A) Overlap between heat-shock (Zhang et al 2021), artemisinin resistance responses (Zhu et al 2022) and gametogenesis genes (van Biljon et al 2019). Venn diagram shows the number of genes overlapped among three databases: GAM_ART_HS (Zhang et al 2021; Zhu et al 2022; Van Biljon et al 2019). B) Overlapped genes’ representative Gene Ontology terms (GO term), Gene Ontology ID (GO ID) and their associated p values. C) GAM_ART (van Biljon et al 2019 and Zhu et al 2022) and D) GAM_HS (van Biljon et al 2019 and Zhang et al 2021). GO analyses for each overlapped set of genes were performed using the GO enrichment tool in PlasmoDB with a cutoff of p <0.05 (https://plasmodb.org/plasmo/app/).

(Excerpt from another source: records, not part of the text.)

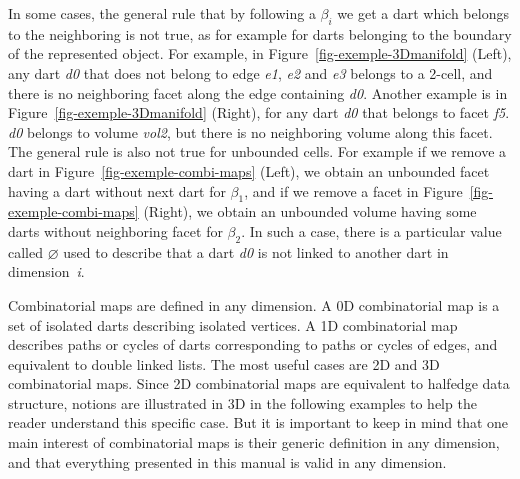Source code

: In some cases, the general rule that by following a $\beta_i$ we get a
dart which belongs to the neighboring  is not true, as for example
for darts belonging to the boundary of the represented
object. For example, in Figure~\ref{fig-exemple-3Dmanifold} (Left), any dart
\emph{d0} that does not belong to edge \emph{e1}, \emph{e2} and \emph{e3}
belongs to a 2-cell, and there is no neighboring facet along the edge containing \emph{d0}.
Another example is in Figure~\ref{fig-exemple-3Dmanifold} (Right), for
any dart \emph{d0} that belongs to facet \emph{f5}.
\emph{d0} belongs to volume \emph{vol2}, but there is no neighboring volume
along this facet.  The general rule is also not true for unbounded
cells. For example if we remove a dart in
Figure~\ref{fig-exemple-combi-maps} (Left), we obtain an unbounded
facet having a dart without next dart for $\beta_1$, and if we remove
a facet in Figure~\ref{fig-exemple-combi-maps} (Right), we obtain an
unbounded volume having some darts without neighboring facet for
$\beta_2$.  In such a case, there is a particular value called
$\varnothing$ used to describe that a dart \emph{d0} is not linked to
another dart in dimension~\emph{i}.


Combinatorial maps are defined in any dimension. A 0D combinatorial
map is a set of isolated darts describing isolated vertices. A 1D
combinatorial map describes paths or cycles of darts corresponding to
paths or cycles of edges, and equivalent to double linked lists.  The
most useful cases are 2D and 3D combinatorial maps. Since 2D
combinatorial maps are equivalent to halfedge data structure, notions
are illustrated in 3D in the following examples to help the reader 
understand this specific case. But it is important to keep in mind
that one main interest of combinatorial maps is their generic
definition in any dimension, and that everything presented in this
manual is valid in any dimension.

Notably, processes such as co-translational protein targeting to membrane, protein targeting to endoplasmic reticulum, cell communication, mismatch DNA repair, DNA integrity checkpoint signaling, and RNA metabolism are shared between artemisinin resistance and gametocytogenesis (Fig 2). The master regulator of sexual commitment, PfAP2-G [70], dispensable for blood-stage development [35], is epigenetically activated by the limiting levels of the lipid lysophosphatidyl-choline (LysoPC). Indeed, LysoPC depletion drives upregulation of alternative metabolic pathways for phosphatidylcholine biosynthesis to induce the expression of AP2-G transcription factor [69]. The choline pathway, (GO:0004105- choline-phosphate cytidylyltransferase activity) [63] and splicing regulation (GO:0045292 - mRNA cis splicing, via spliceosome) are shared between sexual conversion and artemisinin resistance, while stimulation of sexual conversion in heat shock responses involves epigenetic processes (GO:0034968 - histone lysine methylation), translation (GO:1901962 S-adenosyl-L-methionine transmembrane transport) and gene expression (GO:0001139-RNA polymerase II complex recruiting activity).

These shared commonalities among different microenvironmental conditions raises an intriguing research question of how the different signals for heat shock response and resistance to artemisinin enhance the malaria parasite’s commitment to sexual development (Fig 3).

Figure 3.

Schematic of Plasmodium falciparum physiological nexus highlighting different directions based on the microenvironmental conditions, inherent strain properties, drug treatment and host immune status. Pathways central to these overlapping responses steer the parasite either towards death or sexual development and transmission into the mosquito vector. Figure created with BioRender.com.

Conclusion

Despite sequencing the genome of P. falciparum over two decades ago, many Plasmodium falciparum genes still lack meaningful functional annotation [71]. Nevertheless, we expect that conserved Plasmodium proteins of unknown function critical for parasite survival in vivo, such as for stress responses, represent opportune targets for development of new intervention therapies. Here, we highlight shared mechanisms between three essential stress responses: heat shock response, artemisinin response, and gametocytogenesis (Figs 3). Three conserved Plasmodium proteins of unknown function link gametocytogenesis with artemisinin and heat shock responses (Fig 2). From the total 960 conserved Plasmodium proteins of unknown function in the P. falciparum genome (https://plasmodb.org/plasmo/app/)[72], 62 proteins are markers of artemisinin resistance [29], and 40 proteins are involved in heat shock responses [26]; with the majority in both sets essential for blood-stage survival [35]. Previous studies on gene co-expression demonstrated the efficiency with which one can identify and characterize the function of those hypothetical proteins [35,73,74]. Genome-wide studies provide a platform to annotate genes with unknown function that lack detectable homology to other organisms. Analysis of shared genes from parallel phenotypic screens, using selective environment and conditions that the parasite is exposed to during its life cycle, such as heat shock, artemisinin exposure, oxidative stress, hemoglobinopathies and gametocyte development, unravel unexpected and essential parasite biology, which expedite the identification of high-value antimalarial targets.